A permissive regulatory environment, though helpful, cannot compensate for the deficit in investment. It was a fast approval that convinced Amazon to set up its drone delivery testing regime in the U.K. in 2016. Drone delivery is a nascent and uncertain market with limited commercialization projects, and could stay that way. The Amazon project floundered and was moved back as soon as the U.S. testing regime was adequate. While the EU is dutifully seeking ways to hamstring its own competitiveness with onerous third-party certification, the emphasis on regulatory loosening by British policymakers is a misdiagnosis of the country’s problems. The Johnson government has routinely talked about ‘unleashing’ growth. But as the dreary forecasts and the figures on capital formation show, there is not that much to unleash. For this reason, I would argue the vaunted super-deduction will not change the current deficit in automation.
Identifying the scale of the problem
One minor way to improve the situation is to connect roboticists to the government. This 2021 paper on the robotics market provides a lot of economic analysis but also highlights the inability of Whitehall and the industry to align on any clear metrics for success. Relying on a third-party economics consultancy which in turn relies on a third-party market intelligence analyst (myself) to inform a national robotics strategy indicates civil servants and ministers only want to engage with the industry at a surface level. More direct dialogue and even maybe employing actual roboticists in government would surely be preferable.
A more well-resourced trade association would also be useful. The British Automation and Robotics Association (BARA) is limited in size and is sheltered within the processing and packaging machinery association (PPMA). With such limited exposure, British robotics cannot compete with the attention given to perpetually loss-making Fintech start-ups or wind turbine manufacturers. Some efforts to remedy this, perhaps through an automation-specific think tank or organization, would go some way to improving the industry’s profile within government. Inspiration could be taken from Denmark’s Odense robotics cluster, where companies, universities, and the government have worked to build world-leading companies like Universal Robots (UR) and Mobile Industrial Robots (MIR). This cluster was formed partially by the shipping giant Maersk trying and failing to automate shipbuilding.

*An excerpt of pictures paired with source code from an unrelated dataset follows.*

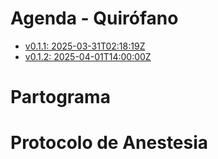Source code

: # Agenda - Quirófano

-   [v0.1.1: 2025-03-31T02:18:19Z](./releases/agenda-quirofano/v0.1.1.md)
-   [v0.1.2: 2025-04-01T14:00:00Z](./releases/agenda-quirofano/v0.1.2.md)

# Partograma

# Protocolo de Anestesia
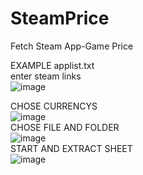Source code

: # SteamPrice
Fetch Steam App-Game Price

EXAMPLE applist.txt  
enter steam links  
![image](https://github.com/MustafaBaypara/SteamAppPrice/assets/94145699/3fa71784-c79d-4512-9d60-4684ced40233)

  
CHOSE CURRENCYS  
![image](https://github.com/MustafaBaypara/SteamAppPrice/assets/94145699/3f377c7f-1d57-45f4-89be-53638902ae95)  
CHOSE FILE AND FOLDER  
![image](https://github.com/MustafaBaypara/SteamAppPrice/assets/94145699/a9861f63-b027-47c5-a202-87a903e6f13f)  
START AND EXTRACT SHEET  
![image](https://github.com/MustafaBaypara/SteamAppPrice/assets/94145699/f5f49e03-15d4-4de4-a953-c07b31c9e7e4)  

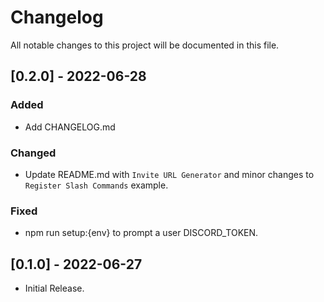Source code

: # Changelog

All notable changes to this project will be documented in this file.

## [0.2.0] - 2022-06-28

### Added

- Add CHANGELOG.md

### Changed

- Update README.md with `Invite URL Generator` and minor changes to `Register Slash Commands` example.

### Fixed

- npm run setup:{env} to prompt a user DISCORD_TOKEN.

## [0.1.0] - 2022-06-27

- Initial Release.
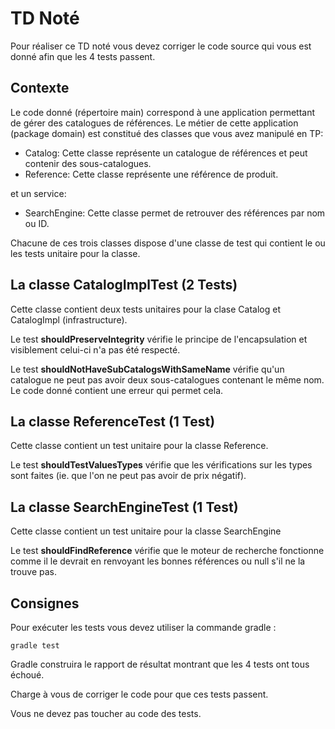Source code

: # TD Noté

Pour réaliser ce TD noté vous devez corriger le code source qui vous est donné afin que les 4 tests passent.

## Contexte

Le code donné (répertoire main) correspond à une application permettant de gérer des catalogues de références. Le métier de cette application (package domain) est constitué des classes que vous avez manipulé en TP:

* Catalog: Cette classe représente un catalogue de références et peut contenir des sous-catalogues.
* Reference: Cette classe représente une référence de produit.

et un service:

* SearchEngine: Cette classe permet de retrouver des références par nom ou ID.

Chacune de ces trois classes dispose d'une classe de test qui contient le ou les tests unitaire pour la classe.

## La classe CatalogImplTest (2 Tests)

Cette classe contient deux tests unitaires pour la clase Catalog et CatalogImpl (infrastructure).

Le test **shouldPreserveIntegrity** vérifie le principe de l'encapsulation et visiblement celui-ci n'a pas été respecté.

Le test **shouldNotHaveSubCatalogsWithSameName** vérifie qu'un catalogue ne peut pas avoir deux sous-catalogues contenant le même nom. Le code donné contient une erreur qui permet cela.

## La classe ReferenceTest (1 Test)

Cette classe contient un test unitaire pour la classe Reference.

Le test **shouldTestValuesTypes** vérifie que les vérifications sur les types sont faites (ie. que l'on ne peut pas avoir de prix négatif).

## La classe SearchEngineTest (1 Test)

Cette classe contient un test unitaire pour la classe SearchEngine

Le test **shouldFindReference** vérifie que le moteur de recherche fonctionne comme il le devrait en renvoyant les bonnes références ou null s'il ne la trouve pas.

## Consignes

Pour exécuter les tests vous devez utiliser la commande gradle :

    gradle test

Gradle construira le rapport de résultat montrant que les 4 tests ont tous échoué.

Charge à vous de corriger le code pour que ces tests passent.

Vous ne devez pas toucher au code des tests.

But these more palatable options would only be so effective. Reorienting the British economy towards greater automation and higher productivity growth will incur institutional opposition. Neither the current government nor the opposition is well-positioned to overcome this.
China’s government perceives the threat of technological inferiority and demographic decline as sufficient reason to pour enormous resources into automation – even at the risk of major inefficiencies in the short term. It may well fail to mitigate demographic stagnation. But it has marshaled unprecedented effort and capital in a bid to promote productivity-oriented growth. In the U.K., the lack of perceivable economic growth, and the role insufficient automation has in this, are barely acknowledged. Before the situation can be improved, Britain has to be understood as a formerly developed country.